En buena medida, es gracias a él que se la considera la sucesora de Sophia Loren y Claudia Cardinale. ¿Qué opina de ello?
Es un honor, porque esas mujeres me han proporcionado grandes emociones. Sophia y Claudia poseen cuerpos maravillosos y muy reales, muy italianos. Oscuros y luminosos, jóvenes y maduros a la vez. Y, ante todo, son Mujeres con M mayúscula, el tipo de mujeres que el cine necesita. Ellas me inspiraron a ser actriz.

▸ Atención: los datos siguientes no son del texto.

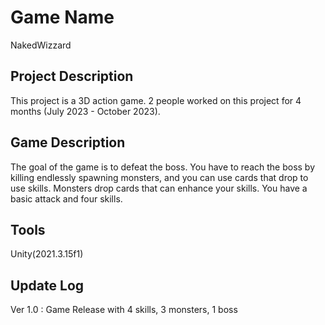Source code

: # Game Name
NakedWizzard

## Project Description
This project is a 3D action game.  2 people worked on this project for 4 months (July 2023 - October 2023).

## Game Description
The goal of the game is to defeat the boss. You have to reach the boss by killing endlessly spawning monsters, and you can use cards that drop to use skills. Monsters drop cards that can enhance your skills.
You have a basic attack and four skills.

## Tools
Unity(2021.3.15f1)

## Update Log
Ver 1.0 : Game Release with 4 skills, 3 monsters, 1 boss

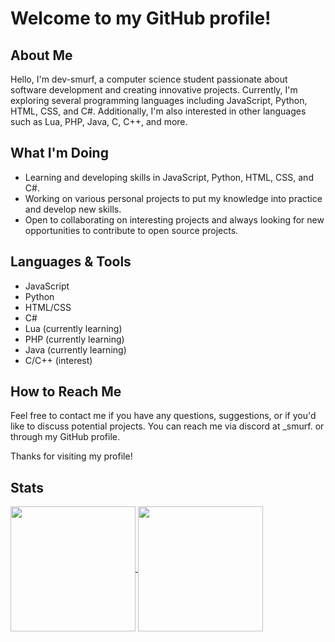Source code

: # Welcome to my GitHub profile!

## About Me
Hello, I'm dev-smurf, a computer science student passionate about software development and creating innovative projects. Currently, I'm exploring several programming languages including JavaScript, Python, HTML, CSS, and C#. Additionally, I'm also interested in other languages such as Lua, PHP, Java, C, C++, and more.

## What I'm Doing
- Learning and developing skills in JavaScript, Python, HTML, CSS, and C#.
- Working on various personal projects to put my knowledge into practice and develop new skills.
- Open to collaborating on interesting projects and always looking for new opportunities to contribute to open source projects.

## Languages & Tools
- JavaScript
- Python
- HTML/CSS
- C#
- Lua (currently learning)
- PHP (currently learning)
- Java (currently learning)
- C/C++ (interest)

## How to Reach Me
Feel free to contact me if you have any questions, suggestions, or if you'd like to discuss potential projects. You can reach me via discord at _smurf. or through my GitHub profile.

Thanks for visiting my profile!

## Stats
<a href="https://github.com/anuraghazra/github-readme-stats">
  <img height=200 align="center" src="https://github-readme-stats.vercel.app/api?username=dev-smurf&theme=dark" />
</a>
<a href="https://github.com/anuraghazra/convoychat">
  <img height=200 align="center" src="https://github-readme-stats.vercel.app/api/top-langs?username=dev-smurf&layout=compact&langs_count=8&card_width=320&theme=dark" />
</a>
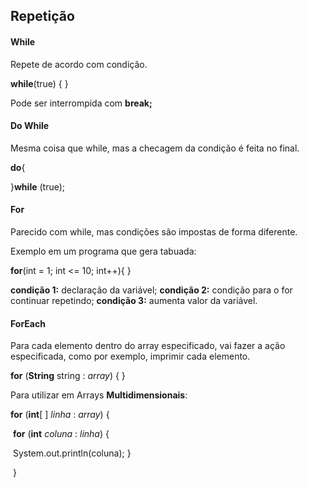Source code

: ## Repetição

#### While

Repete de acordo com condição.

**while**(true) { }

Pode ser interrompida com **break;**



#### Do While

Mesma coisa que while, mas a checagem da condição é feita no final.

**do**{

}**while** (true);



#### For

Parecido com while, mas condições são impostas de forma diferente.

Exemplo em um programa que gera tabuada:

**for**(int = 1; int <= 10; int++){ }

**condição 1:** declaração da variável; **condição 2:** condição para o for continuar repetindo; **condição 3:** aumenta valor da variável.



#### ForEach

Para cada elemento dentro do array especificado, vai fazer a ação especificada, como por exemplo, imprimir cada elemento.

**for** (**String** string : *array*) { }



Para utilizar em Arrays **Multidimensionais**:

**for** (**int**[ ] *linha* : *array*) {

​      **for** (**int** *coluna* : *linha*) {

​        System.out.println(coluna); }

​      }

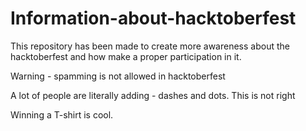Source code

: # Information-about-hacktoberfest
This repository has been made to create more awareness about the hacktoberfest and how make a proper participation in it.

Warning - spamming is not allowed in hacktoberfest 

A lot of people are literally adding - dashes and dots. This is not right

Winning a T-shirt is cool.

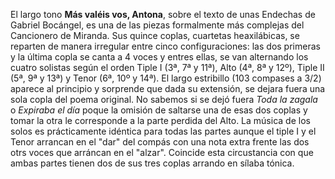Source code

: El largo tono **Más valéis vos, Antona**, sobre el texto de unas
Endechas de Gabriel Bocángel, es una de las piezas formalmente más
complejas del Cancionero de Miranda. Sus quince coplas, cuartetas
heaxilábicas, se reparten de manera irregular entre cinco
configuraciones: las dos primeras y la última copla se canta a 4 voces y
entres ellas, se van alternando los cuatro solistas según el orden Tiple
I (3ª, 7ª y 11ª), Alto (4ª, 8ª y 12º), Tiple II (5ª, 9ª y 13ª) y Tenor
(6ª, 10º y 14ª). El largo estribillo (103 compases a 3/2) aparece al
principio y sorprende que dada su extensión, se dejara fuera una sola
copla del poema original. No sabemos si se dejó fuera *Toda la zagala* o
*Expiraba el día* poque la omisión de saltarse una de esas dos coplas y
tomar la otra le corresponde a la parte perdida del Alto. La música de
los solos es prácticamente idéntica para todas las partes aunque el
tiple I y el Tenor arrancan en el "dar" del compás con una nota extra
frente las dos otrs voces que arráncan en el "alzar". Coincide esta
circustancia con que ambas partes tienen dos de sus tres coplas arrando
en sílaba tónica.

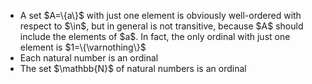 <ul>
  <li>A set $A=\{a\}$ with just one element is obviously well-ordered with respect to $\in$, but in general is not transitive, because $A$ should include the elements of $a$. In fact, the only ordinal with just one element is $1=\{\varnothing\}$</li>
  <li>Each natural number is an ordinal</li>
  <li>The set $\mathbb{N}$ of natural numbers is an ordinal</li>
</ul>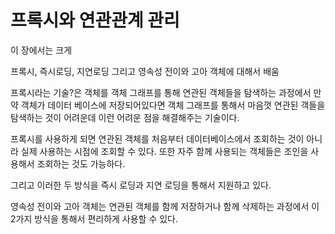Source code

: # 프록시와 연관관계 관리

이 장에서는 크게

프록시, 즉시로딩, 지연로딩 그리고 영속성 전이와 고아 객체에 대해서 배움



프록시라는 기술?은 객체를 객체 그래프를 통해 연관된 객체들을 탐색하는 과정에서 만약 객체가 데이터 베이스에 저장되어있다면 객체 그래프를 통해서 마음껏 연관된 객들을 탐색하는 것이 어려운데 이런 어려운 점을 해결해주는 기술이다.

프록시를 사용하게 되면 연관된 객체를 처음부터 데이터베이스에서 조회하는 것이 아니라 실제 사용하는 시점에 조회할 수 있다. 또한 자주 함께 사용되는 객체들은 조인을 사용해서 조회하는 것도 가능하다.&#x20;

그리고 이러한 두 방식을 즉시 로딩과 지연 로딩을 통해서 지원하고 있다.



영속성 전이와 고아 객체는 연관된 객체를 함께 저장하거나 함께 삭제하는 과정에서 이 2가지 방식을 통해서 편리하게 사용할 수 있다.



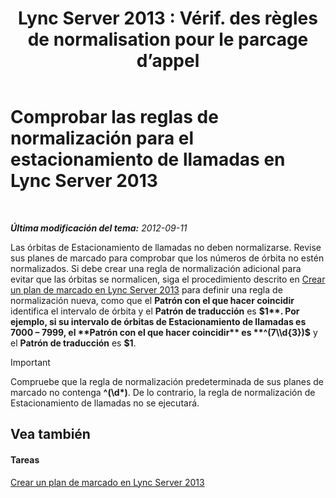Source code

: ﻿---
title: "Lync Server 2013 : Vérif. des règles de normalisation pour le parcage d’appel"
TOCTitle: Comprobar las reglas de normalización para el estacionamiento de llamadas
ms:assetid: deaa170f-041e-45cb-8eab-f02931ab541e
ms:mtpsurl: https://technet.microsoft.com/es-es/library/Gg398981(v=OCS.15)
ms:contentKeyID: 48276927
ms.date: 01/07/2017
mtps_version: v=OCS.15
ms.translationtype: HT
---

# Comprobar las reglas de normalización para el estacionamiento de llamadas en Lync Server 2013

 

_**Última modificación del tema:** 2012-09-11_

Las órbitas de Estacionamiento de llamadas no deben normalizarse. Revise sus planes de marcado para comprobar que los números de órbita no estén normalizados. Si debe crear una regla de normalización adicional para evitar que las órbitas se normalicen, siga el procedimiento descrito en [Crear un plan de marcado en Lync Server 2013](lync-server-2013-create-a-dial-plan.md) para definir una regla de normalización nueva, como que el **Patrón con el que hacer coincidir** identifica el intervalo de órbita y el **Patrón de traducción** es **$1**. Por ejemplo, si su intervalo de órbitas de Estacionamiento de llamadas es 7000 – 7999, el **Patrón con el que hacer coincidir** es **^(7\\d{3})$** y el **Patrón de traducción** es **$1**.

> [!IMPORTANT]  
> Compruebe que la regla de normalización predeterminada de sus planes de marcado no contenga <strong>^(\d*)</strong>. De lo contrario, la regla de normalización de Estacionamiento de llamadas no se ejecutará.



## Vea también

#### Tareas

[Crear un plan de marcado en Lync Server 2013](lync-server-2013-create-a-dial-plan.md)

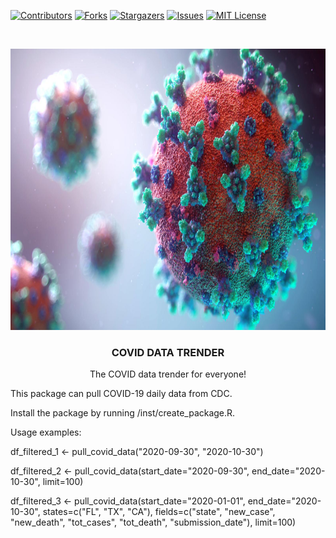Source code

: <!-- PROJECT SHIELDS -->
<!--
*** I'm using markdown "reference style" links for readability.
*** Reference links are enclosed in brackets [ ] instead of parentheses ( ).
*** See the bottom of this document for the declaration of the reference variables
*** for contributors-url, forks-url, etc. This is an optional, concise syntax you may use.
*** https://www.markdownguide.org/basic-syntax/#reference-style-links
-->
[![Contributors][contributors-shield]][contributors-url]
[![Forks][forks-shield]][forks-url]
[![Stargazers][stars-shield]][stars-url]
[![Issues][issues-shield]][issues-url]
[![MIT License][license-shield]][license-url]


<!-- PROJECT LOGO -->
<br />
<p align="center">
  <a href="https://github.com/DrTukey/PHC6068-005F">
    <img src="https://github.com/DrTukey/PHC6068-005F/blob/develop/images/covid.jpg?raw=true" alt="Logo" width="800" height="450">
  </a>
  
  <h3 align="center">COVID DATA TRENDER</h3>

  <p align="center">
    The COVID data trender for everyone!
  </p>

</p>

<!--![alt text](https://github.com/DrTukey/PHC6068-005F/blob/develop/images/covid.jpg?raw=true)-->


This package can pull COVID-19 daily data from CDC. 


Install the package by running /inst/create_package.R.



Usage examples:

df_filtered_1 <- pull_covid_data("2020-09-30", "2020-10-30")

df_filtered_2 <- pull_covid_data(start_date="2020-09-30", 
                                 end_date="2020-10-30", 
                                 limit=100)

df_filtered_3 <- pull_covid_data(start_date="2020-01-01", 
                                 end_date="2020-10-30",
                                 states=c("FL", "TX", "CA"),
                                 fields=c("state", "new_case", "new_death", 
                                          "tot_cases", "tot_death", 
                                          "submission_date"),
                                 limit=100)


<!-- MARKDOWN LINKS & IMAGES -->
<!-- https://www.markdownguide.org/basic-syntax/#reference-style-links -->
[contributors-shield]: https://img.shields.io/github/contributors/othneildrew/Best-README-Template.svg?style=for-the-badge
[contributors-url]: https://github.com/DrTukey/PHC6068-005F/graphs/contributors
[forks-shield]: https://img.shields.io/github/forks/othneildrew/Best-README-Template.svg?style=for-the-badge
[forks-url]: https://github.com/DrTukey/PHC6068-005F/network/members
[stars-shield]: https://img.shields.io/github/stars/othneildrew/Best-README-Template.svg?style=for-the-badge
[stars-url]: https://github.com/DrTukey/PHC6068-005F/stargazers
[issues-shield]: https://img.shields.io/github/issues/othneildrew/Best-README-Template.svg?style=for-the-badge
[issues-url]: https://github.com/DrTukey/PHC6068-005F/issues
[license-shield]: https://img.shields.io/github/license/othneildrew/Best-README-Template.svg?style=for-the-badge
[license-url]: https://github.com/DrTukey/PHC6068-005F/blob/develop/LICENSE.txt
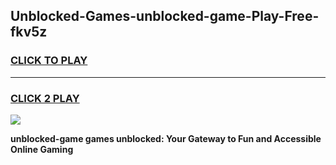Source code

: 
## Unblocked-Games-unblocked-game-Play-Free-fkv5z
<h3>
<a href="https://premium76.site?title=unblocked-game&ref=20M">CLICK TO PLAY</a></h3>
<hr>

<h3>
<a href="https://premium76.site?title=unblocked-game&ref=20M">CLICK 2 PLAY</a>
  
</h3>

<a href="https://premium76.site?title=unblocked-game&ref=19M"><img src="https://clearcache.store/games.png"></a>


**unblocked-game games unblocked: Your Gateway to Fun and Accessible Online Gaming**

Pero usted iba para abogada, ¿no es así?
Sí, mi idea era ir a la universidad, acabar mis estudios y tal vez trabajar mientras tanto como modelo en Perugia, mi ciudad, para ganar algo de dinero. Pero mi madre me dijo: “Mónica, no me digas que quieres tener el mismo tipo de vida que tus amigas, porque tú eres distinta”. Ella tuvo una vida muy simple, se casó con mi padre y llevan la vida de una pareja. Quizás vio en mí la posibilidad de vengarse por su propia vida.
Siento que madurar esté dificultando mi carrera
¿Ycuándo comprendió que su futuro no estaba en las pasarelas sino en la gran pantalla?
Cuando Francis Ford Coppola me dio un papelito en Drácula. Me sentí aterrorizada porque, después de algo así, sentí que ya no había vuelta atrás. No podía volver a trabajar de modelo, pero a la vez no sabía si iba a ser capaz de abrirme paso como actriz. Después de todo, está claro que Coppola me llamó porque era bella y no porque me considerara una gran actriz.
¿Le ha seguido sucediendo posteriormente?
Sí, muy a menudo. Durante muchos años, la gente me veía y pensaba: “Ahí va otra modelo que quiere convertirse en actriz”. Es curioso, porque a nadie le cuesta aceptar que un cantante haga películas, tenga o no talento. En realidad, la falta de talento se considera algo perdonable, pero nadie perdona la belleza de una persona. Si eres hermosa tienes que ser estúpida. Por eso me gusta madurar, porque ahora la belleza ya no se convertirá en el centro de todas las cosas. De todas maneras, sería estúpido negar que esta cara y este cuerpo me han ayudado.
Usted combina papeles en películas europeas con proyectos en Hollywood. ¿Cómo lleva vivir entre ambos mundos?
En realidad, trabajo en Hollywood pero nunca he vivido allí, no tengo una casa. Sólo viajo a América para rodar. Me siento muy afortunada por tener la posibilidad de vivir en Italia y trabajar con directores tan conocidos como Giuseppe Tornatore o Gabriele Muccino, y luego ir a Francia y trabajar con Gaspar Noe, y luego volar a Estados Unidos y rodar con Mel Gibson o los hermanos Wachowski o Spike Lee o Terry Gilliam. No creo que me acostumbrara a vivir en Hollywood.